“Maybe they can’t pick up our signal?” Dallas queried. “Any fours?”
Rick looked thoughtful as he said, “Go fish. Maybe.” He squinted his eyes further in thought. “We can reach the east coast and Montana, but not the Gulf? Doesn’t sound right.”
“Naw. It don’t at all.”
The groups talked all day, with people coming to visit Dallas well into the evening. Sam sat with Anna and Rick the four of them playing cards together through the bars of Dallas’ quarantine cell. Suddenly, a middle-aged man with glasses was standing next to Rick. Pickles, who had been curled up next to, of all creatures, the bloodhound Clyde, jumped up and slunk away. The dog stared after his new friend as the cat trotted down the cell block. Clara reached through the bars and scratched the pooch’s head as she spoke with her husband.
“Welcome back, Mr. Dallas,” the newcomer said. Sam gasped and suddenly needed to pee.
“Well, thank you, but it’s just Dallas, please. How’ve you been, Mr. Martingale?”
“Very thankful that I have a safe place to stay. Your trip must have been terrifying. The other members of your group have been regaling us with your exploits.”
Dallas glanced at Rick. “They have, huh? It was a team effort.”
The man laughed a bit. “Of course. Welcome back either way.” He strode off.
Sam stared at the man as he walked away. “What is it, honey?” Rick asked noticing.
“I don’t like him,” she said immediately.
“Me neither,” Dallas agreed under his breath and winked at the girl. She smiled at him then continued to stare at Martingale’s back until he started down the stairs.
The following morning, the Navy corpsman who had admitted the new arrivals to quarantine stood in front of Dallas’ cell with Meara and McInerney.
“Dallas,” McInerney said with an odd look on his face, “you have a phone call.”
“Guy says he knows you,” Meara added. “Says he met you in Montana.”

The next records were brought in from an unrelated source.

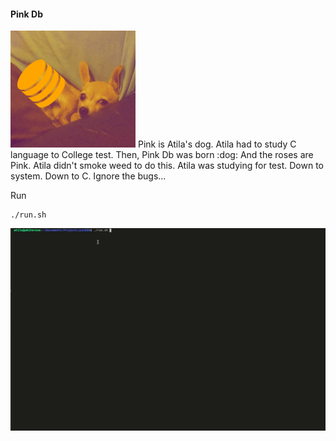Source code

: #### Pink Db
<img src="public/Pink_Db.png" alt="drawing" width="200"/>
Pink is Atila's dog.
Atila had to study C language to College test.
Then, Pink Db was born :dog:
And the roses are Pink.
Atila didn't smoke weed to do this.
Atila was studying for test.
Down to system.
Down to C.
Ignore the bugs...


Run
```
./run.sh
```
![](public/First.gif)
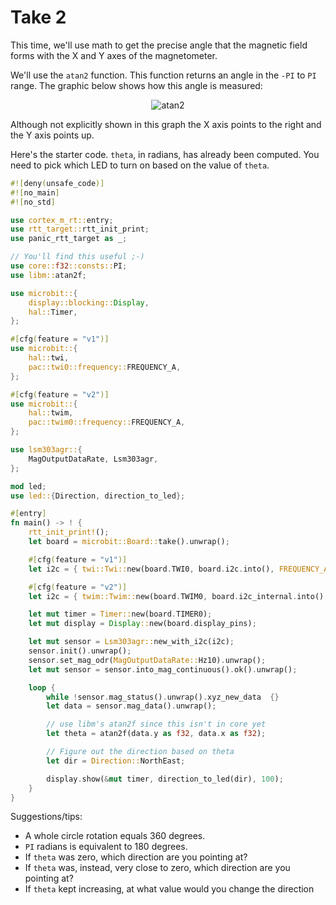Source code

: # Take 2

This time, we'll use math to get the precise angle that the magnetic field forms with the X and Y
axes of the magnetometer.

We'll use the `atan2` function. This function returns an angle in the `-PI` to `PI` range. The
graphic below shows how this angle is measured:

<p align="center">
<img class="white_bg" title="atan2" src="https://upload.wikimedia.org/wikipedia/commons/0/03/Atan2_60.svg">
</p>

Although not explicitly shown in this graph the X axis points to the right and the Y axis points up.

Here's the starter code. `theta`, in radians, has already been computed. You need to pick which LED
to turn on based on the value of `theta`.

``` rust
#![deny(unsafe_code)]
#![no_main]
#![no_std]

use cortex_m_rt::entry;
use rtt_target::rtt_init_print;
use panic_rtt_target as _;

// You'll find this useful ;-)
use core::f32::consts::PI;
use libm::atan2f;

use microbit::{
    display::blocking::Display,
    hal::Timer,
};

#[cfg(feature = "v1")]
use microbit::{
    hal::twi,
    pac::twi0::frequency::FREQUENCY_A,
};

#[cfg(feature = "v2")]
use microbit::{
    hal::twim,
    pac::twim0::frequency::FREQUENCY_A,
};

use lsm303agr::{
    MagOutputDataRate, Lsm303agr,
};

mod led;
use led::{Direction, direction_to_led};

#[entry]
fn main() -> ! {
    rtt_init_print!();
    let board = microbit::Board::take().unwrap();

    #[cfg(feature = "v1")]
    let i2c = { twi::Twi::new(board.TWI0, board.i2c.into(), FREQUENCY_A::K100) };

    #[cfg(feature = "v2")]
    let i2c = { twim::Twim::new(board.TWIM0, board.i2c_internal.into(), FREQUENCY_A::K100) };

    let mut timer = Timer::new(board.TIMER0);
    let mut display = Display::new(board.display_pins);

    let mut sensor = Lsm303agr::new_with_i2c(i2c);
    sensor.init().unwrap();
    sensor.set_mag_odr(MagOutputDataRate::Hz10).unwrap();
    let mut sensor = sensor.into_mag_continuous().ok().unwrap();

    loop {
        while !sensor.mag_status().unwrap().xyz_new_data  {}
        let data = sensor.mag_data().unwrap();

        // use libm's atan2f since this isn't in core yet
        let theta = atan2f(data.y as f32, data.x as f32);

        // Figure out the direction based on theta
        let dir = Direction::NorthEast;

        display.show(&mut timer, direction_to_led(dir), 100);
    }
}
```

Suggestions/tips:

- A whole circle rotation equals 360 degrees.
- `PI` radians is equivalent to 180 degrees.
- If `theta` was zero, which direction are you pointing at?
- If `theta` was, instead, very close to zero, which direction are you pointing at?
- If `theta` kept increasing, at what value would you change the direction
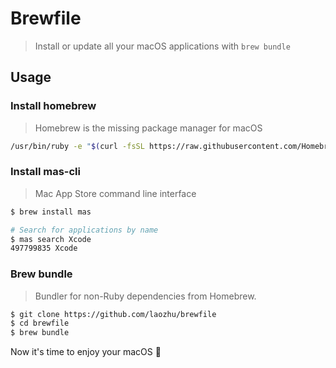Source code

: # Brewfile

> Install or update all your macOS applications with `brew bundle`

## Usage

### Install homebrew

> Homebrew is the missing package manager for macOS

```bash
/usr/bin/ruby -e "$(curl -fsSL https://raw.githubusercontent.com/Homebrew/install/master/install)"
```

### Install mas-cli

> Mac App Store command line interface

```bash
$ brew install mas

# Search for applications by name
$ mas search Xcode
497799835 Xcode
```

### Brew bundle

> Bundler for non-Ruby dependencies from Homebrew.

```bash
$ git clone https://github.com/laozhu/brewfile
$ cd brewfile
$ brew bundle
```

Now it's time to enjoy your macOS 🎉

“Normally, I wouldn’t allow this,” the corpsman told the group, “but none of you are sick, and you’ll be coming right back into quarantine when you get back anyway, so you can go.” He produced a key and opened the lock on the chains threaded through the bars.
Dallas looked bewildered. “Go where?”
McInerney answered, “To meet your friend. You can take the other men who came in with you if you like.”
“I would. Thank you, Cap’n.”
Beach Street, San Francisco
Vanessa stood on the roof of the Maritime Museum. Kyle and Billy were sitting a bit away from her in lawn chairs talking and taking in some sun, but she stood, gazing at the beach and the bay beyond. Alcatraz sat high in the water, a little more than a mile away. They had made the museum home for almost five weeks now. Although she had no idea what day it was, she had been counting the mornings since they’d first arrived.
The museum had been under construction when the plague had struck. Caution tape blocked off several of the exhibits, which were boats and ships. Construction equipment and supplies were there for the taking, so Billy and the kids used some of the stuff to block the main entrance. They got in and out using a construction scaffold and a roof access, although Billy rarely left, and the kids hadn’t been outside other than the roof for more than a month.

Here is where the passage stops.